[Dataset entries]
========

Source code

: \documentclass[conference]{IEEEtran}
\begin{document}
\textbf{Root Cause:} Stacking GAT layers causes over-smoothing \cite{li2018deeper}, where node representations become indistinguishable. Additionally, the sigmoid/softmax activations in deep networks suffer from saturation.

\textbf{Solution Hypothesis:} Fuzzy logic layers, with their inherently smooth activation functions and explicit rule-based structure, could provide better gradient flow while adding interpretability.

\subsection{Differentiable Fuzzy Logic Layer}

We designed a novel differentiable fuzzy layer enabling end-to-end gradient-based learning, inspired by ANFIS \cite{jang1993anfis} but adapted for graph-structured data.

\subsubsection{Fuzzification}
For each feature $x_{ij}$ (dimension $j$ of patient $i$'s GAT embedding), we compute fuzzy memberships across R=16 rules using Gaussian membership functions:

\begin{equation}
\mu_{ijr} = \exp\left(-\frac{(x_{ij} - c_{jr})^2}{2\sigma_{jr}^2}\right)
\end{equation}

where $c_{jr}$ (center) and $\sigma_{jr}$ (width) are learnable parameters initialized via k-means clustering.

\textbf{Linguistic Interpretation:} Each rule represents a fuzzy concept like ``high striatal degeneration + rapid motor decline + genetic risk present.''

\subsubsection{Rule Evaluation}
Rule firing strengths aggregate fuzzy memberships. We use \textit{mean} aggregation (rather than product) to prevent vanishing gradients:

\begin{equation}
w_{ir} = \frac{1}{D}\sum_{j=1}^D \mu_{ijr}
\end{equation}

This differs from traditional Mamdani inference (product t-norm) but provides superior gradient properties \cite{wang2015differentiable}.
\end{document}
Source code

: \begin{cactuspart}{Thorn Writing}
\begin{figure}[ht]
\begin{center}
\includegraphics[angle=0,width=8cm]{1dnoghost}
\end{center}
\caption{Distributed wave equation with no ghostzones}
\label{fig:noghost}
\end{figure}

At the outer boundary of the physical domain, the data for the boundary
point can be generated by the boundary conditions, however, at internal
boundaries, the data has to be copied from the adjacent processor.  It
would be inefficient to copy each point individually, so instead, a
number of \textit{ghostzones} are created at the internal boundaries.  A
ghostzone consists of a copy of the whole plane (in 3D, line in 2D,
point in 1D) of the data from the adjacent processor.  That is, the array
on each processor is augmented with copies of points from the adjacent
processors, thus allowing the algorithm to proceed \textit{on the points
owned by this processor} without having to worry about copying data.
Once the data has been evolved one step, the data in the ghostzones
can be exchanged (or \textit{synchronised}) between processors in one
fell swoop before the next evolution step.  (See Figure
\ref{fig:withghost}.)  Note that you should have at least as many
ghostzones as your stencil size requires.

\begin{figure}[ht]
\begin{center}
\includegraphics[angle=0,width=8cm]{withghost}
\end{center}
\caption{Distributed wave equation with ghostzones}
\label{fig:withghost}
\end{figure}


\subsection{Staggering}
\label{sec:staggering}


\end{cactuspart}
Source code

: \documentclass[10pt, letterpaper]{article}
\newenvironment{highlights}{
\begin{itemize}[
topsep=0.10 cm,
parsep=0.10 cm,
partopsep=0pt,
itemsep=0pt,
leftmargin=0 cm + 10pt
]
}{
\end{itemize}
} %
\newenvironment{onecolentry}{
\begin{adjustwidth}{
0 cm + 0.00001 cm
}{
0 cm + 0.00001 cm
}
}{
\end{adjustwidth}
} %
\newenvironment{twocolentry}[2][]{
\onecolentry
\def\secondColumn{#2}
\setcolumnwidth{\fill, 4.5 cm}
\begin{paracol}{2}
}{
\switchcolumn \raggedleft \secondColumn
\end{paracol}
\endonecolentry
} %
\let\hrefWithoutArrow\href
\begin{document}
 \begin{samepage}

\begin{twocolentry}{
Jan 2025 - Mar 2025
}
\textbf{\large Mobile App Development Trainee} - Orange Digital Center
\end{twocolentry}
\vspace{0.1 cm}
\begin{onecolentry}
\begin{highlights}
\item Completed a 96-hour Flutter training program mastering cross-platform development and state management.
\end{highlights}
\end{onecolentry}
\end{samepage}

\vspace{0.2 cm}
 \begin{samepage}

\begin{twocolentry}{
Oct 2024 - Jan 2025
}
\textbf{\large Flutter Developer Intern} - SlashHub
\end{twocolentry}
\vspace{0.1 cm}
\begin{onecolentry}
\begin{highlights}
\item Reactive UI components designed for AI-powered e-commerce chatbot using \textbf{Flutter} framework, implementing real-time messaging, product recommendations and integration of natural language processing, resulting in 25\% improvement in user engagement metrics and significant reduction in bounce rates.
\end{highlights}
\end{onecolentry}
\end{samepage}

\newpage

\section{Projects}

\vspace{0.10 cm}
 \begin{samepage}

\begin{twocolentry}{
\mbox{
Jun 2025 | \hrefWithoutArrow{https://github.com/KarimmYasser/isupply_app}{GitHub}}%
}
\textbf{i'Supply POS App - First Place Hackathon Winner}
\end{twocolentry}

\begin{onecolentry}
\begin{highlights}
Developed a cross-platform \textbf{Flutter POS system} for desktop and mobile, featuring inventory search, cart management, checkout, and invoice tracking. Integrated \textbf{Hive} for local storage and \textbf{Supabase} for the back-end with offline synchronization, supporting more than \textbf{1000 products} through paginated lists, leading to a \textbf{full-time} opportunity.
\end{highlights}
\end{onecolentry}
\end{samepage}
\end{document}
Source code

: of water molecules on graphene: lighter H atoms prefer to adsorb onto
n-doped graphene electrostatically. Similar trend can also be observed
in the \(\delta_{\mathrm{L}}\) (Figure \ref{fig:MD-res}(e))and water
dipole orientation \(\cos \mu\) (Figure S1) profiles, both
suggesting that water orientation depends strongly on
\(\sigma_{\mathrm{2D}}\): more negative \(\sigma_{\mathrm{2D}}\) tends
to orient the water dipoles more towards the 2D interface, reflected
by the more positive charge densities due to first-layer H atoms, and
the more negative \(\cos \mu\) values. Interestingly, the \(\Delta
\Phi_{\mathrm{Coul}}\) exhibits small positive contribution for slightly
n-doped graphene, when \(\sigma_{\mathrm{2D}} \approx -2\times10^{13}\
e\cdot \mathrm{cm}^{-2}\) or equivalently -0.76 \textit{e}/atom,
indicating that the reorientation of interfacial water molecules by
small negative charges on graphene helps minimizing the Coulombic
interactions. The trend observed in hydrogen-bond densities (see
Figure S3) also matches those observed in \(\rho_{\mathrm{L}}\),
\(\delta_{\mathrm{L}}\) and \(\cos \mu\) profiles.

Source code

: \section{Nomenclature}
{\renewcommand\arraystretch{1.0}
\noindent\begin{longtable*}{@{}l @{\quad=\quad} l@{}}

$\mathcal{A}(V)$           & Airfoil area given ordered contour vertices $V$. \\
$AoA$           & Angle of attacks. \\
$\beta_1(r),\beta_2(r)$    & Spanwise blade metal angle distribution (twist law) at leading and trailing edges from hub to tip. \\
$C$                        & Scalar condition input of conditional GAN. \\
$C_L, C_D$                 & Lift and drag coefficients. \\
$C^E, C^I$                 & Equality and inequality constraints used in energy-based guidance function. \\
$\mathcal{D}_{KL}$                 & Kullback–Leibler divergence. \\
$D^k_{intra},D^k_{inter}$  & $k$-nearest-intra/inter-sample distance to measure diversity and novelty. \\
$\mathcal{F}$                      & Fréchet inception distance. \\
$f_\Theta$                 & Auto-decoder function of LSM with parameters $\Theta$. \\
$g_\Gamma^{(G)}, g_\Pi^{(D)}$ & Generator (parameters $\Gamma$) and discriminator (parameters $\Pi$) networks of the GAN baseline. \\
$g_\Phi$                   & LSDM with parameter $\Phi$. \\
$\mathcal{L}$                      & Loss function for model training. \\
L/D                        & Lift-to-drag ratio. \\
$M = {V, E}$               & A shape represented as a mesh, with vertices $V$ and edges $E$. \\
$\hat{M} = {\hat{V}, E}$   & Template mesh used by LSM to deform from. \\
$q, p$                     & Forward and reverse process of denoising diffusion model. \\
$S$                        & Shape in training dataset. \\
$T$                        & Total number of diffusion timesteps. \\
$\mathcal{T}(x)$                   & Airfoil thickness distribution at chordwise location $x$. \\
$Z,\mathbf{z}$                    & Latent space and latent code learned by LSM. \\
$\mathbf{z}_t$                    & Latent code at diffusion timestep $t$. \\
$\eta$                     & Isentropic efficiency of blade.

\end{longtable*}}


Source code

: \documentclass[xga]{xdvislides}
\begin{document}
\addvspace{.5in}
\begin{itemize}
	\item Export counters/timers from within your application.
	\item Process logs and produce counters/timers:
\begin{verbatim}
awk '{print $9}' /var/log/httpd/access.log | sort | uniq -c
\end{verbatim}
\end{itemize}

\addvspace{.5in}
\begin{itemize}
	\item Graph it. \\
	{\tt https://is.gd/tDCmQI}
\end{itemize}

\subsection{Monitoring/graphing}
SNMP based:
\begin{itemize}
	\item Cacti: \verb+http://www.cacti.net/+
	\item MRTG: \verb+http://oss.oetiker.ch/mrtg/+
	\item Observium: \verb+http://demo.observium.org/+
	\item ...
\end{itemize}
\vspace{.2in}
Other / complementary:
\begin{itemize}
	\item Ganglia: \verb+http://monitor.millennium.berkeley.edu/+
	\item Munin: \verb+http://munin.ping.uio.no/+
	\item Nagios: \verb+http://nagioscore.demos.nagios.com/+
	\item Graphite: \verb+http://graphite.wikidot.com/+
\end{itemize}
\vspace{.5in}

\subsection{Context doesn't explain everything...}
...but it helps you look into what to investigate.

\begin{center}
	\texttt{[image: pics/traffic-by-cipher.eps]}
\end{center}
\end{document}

========

Exercise description
What is needed is an exact copy of the entries above, from the first line through the line holding "while adding interpretability.", with both of those lines kept; please give nothing else.

Completed task
Source code

: \documentclass[conference]{IEEEtran}
\begin{document}
\textbf{Root Cause:} Stacking GAT layers causes over-smoothing \cite{li2018deeper}, where node representations become indistinguishable. Additionally, the sigmoid/softmax activations in deep networks suffer from saturation.

\textbf{Solution Hypothesis:} Fuzzy logic layers, with their inherently smooth activation functions and explicit rule-based structure, could provide better gradient flow while adding interpretability.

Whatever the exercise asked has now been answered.